Also the OG film that started the cliche of training the townspeople with pointy sticks and adding pointy stick to the towns perimeter in a remarkably short timespan.
So they need 7 samurai and a bunch or pointy things.
Three samurai?

Let this be the hour when we draw (curved) swords together.
Turns out they needed six. One of them wasn’t actually a samurai.
The original title was Six Samurai, The Son Of A Farmer, And About 150 Of The Most Pathetic Human Beings Ever Conceived
the books are called Three Musketeers… it is about four musketeers :(
Did you know there’s a movie called The Fifth Musketeer? It stars the four classic musketeers, plus a guy who is at no point a musketeer.
Never heard of it,
Schools should invest more in maths, those people can barely count
The French have four-times-twenty-ten-nine problems, but counting ain’t one. That’s why their most read maths book is “The count of Monte Cristo”.
Au contraire! There is only a single isle of Monte Cristo in that book, and it’s over a thousand pages long, which means it took THAT LONG to count to 1.

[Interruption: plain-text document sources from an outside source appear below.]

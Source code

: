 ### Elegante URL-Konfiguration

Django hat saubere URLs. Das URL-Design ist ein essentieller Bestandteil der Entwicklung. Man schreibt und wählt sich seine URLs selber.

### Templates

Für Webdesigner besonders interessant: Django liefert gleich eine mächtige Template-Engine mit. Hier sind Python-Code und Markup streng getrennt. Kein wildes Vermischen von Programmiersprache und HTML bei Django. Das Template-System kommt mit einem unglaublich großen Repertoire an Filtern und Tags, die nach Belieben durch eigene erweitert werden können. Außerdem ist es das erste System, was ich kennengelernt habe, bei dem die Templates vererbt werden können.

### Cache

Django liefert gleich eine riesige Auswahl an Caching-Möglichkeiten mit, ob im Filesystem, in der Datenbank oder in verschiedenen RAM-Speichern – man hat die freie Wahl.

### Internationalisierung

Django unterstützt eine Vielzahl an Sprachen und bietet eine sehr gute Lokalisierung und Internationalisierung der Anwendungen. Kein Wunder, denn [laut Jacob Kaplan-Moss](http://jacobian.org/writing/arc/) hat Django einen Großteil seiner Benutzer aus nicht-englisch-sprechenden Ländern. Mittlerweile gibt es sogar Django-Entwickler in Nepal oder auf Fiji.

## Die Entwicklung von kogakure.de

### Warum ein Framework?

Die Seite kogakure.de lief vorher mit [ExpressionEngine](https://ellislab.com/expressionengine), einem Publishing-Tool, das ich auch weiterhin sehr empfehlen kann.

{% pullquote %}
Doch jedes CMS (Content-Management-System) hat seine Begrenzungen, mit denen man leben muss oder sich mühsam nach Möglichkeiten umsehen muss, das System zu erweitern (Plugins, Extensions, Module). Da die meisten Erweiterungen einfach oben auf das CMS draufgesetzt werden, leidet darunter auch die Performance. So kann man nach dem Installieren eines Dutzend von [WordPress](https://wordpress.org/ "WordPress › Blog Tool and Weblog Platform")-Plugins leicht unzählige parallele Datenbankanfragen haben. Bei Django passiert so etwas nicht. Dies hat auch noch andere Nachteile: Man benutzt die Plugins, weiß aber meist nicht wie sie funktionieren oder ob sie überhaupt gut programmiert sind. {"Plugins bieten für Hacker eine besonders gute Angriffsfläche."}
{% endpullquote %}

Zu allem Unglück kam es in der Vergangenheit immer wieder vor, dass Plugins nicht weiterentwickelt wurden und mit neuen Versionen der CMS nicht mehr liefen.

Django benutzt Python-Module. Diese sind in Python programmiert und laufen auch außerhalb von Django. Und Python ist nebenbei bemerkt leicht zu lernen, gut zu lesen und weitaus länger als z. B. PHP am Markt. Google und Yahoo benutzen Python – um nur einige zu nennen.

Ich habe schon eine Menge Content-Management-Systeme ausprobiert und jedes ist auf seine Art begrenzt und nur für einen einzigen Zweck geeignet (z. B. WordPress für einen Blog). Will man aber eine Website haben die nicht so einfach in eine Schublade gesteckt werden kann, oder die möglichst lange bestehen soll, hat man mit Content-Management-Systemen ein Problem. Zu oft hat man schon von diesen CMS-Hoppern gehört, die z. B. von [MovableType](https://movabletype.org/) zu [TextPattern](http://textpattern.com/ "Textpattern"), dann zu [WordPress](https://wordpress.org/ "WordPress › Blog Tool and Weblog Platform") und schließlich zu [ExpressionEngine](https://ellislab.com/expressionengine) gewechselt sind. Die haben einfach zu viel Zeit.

“We need at least twice that many.”
They go out to confront the enemy
Enemy: “Six samurai? We can take them.”
a seventh samurai appears
Enemy: “Shit, we didn’t prepare for this.”
[off topic]
Preparing for the final battle, the least talented samurai comes up with a great trick. He makes a big pile of dirt in the middle of the town and puts all the captured swords in it. That way, if he loses his sword in the fight he’s got a spare close by.
How can you find a sword mid-battle in the dirt? Black and white dirt nonetheless!
One of the most famous movies ever made.
I’m sure you can find a copy somewhere.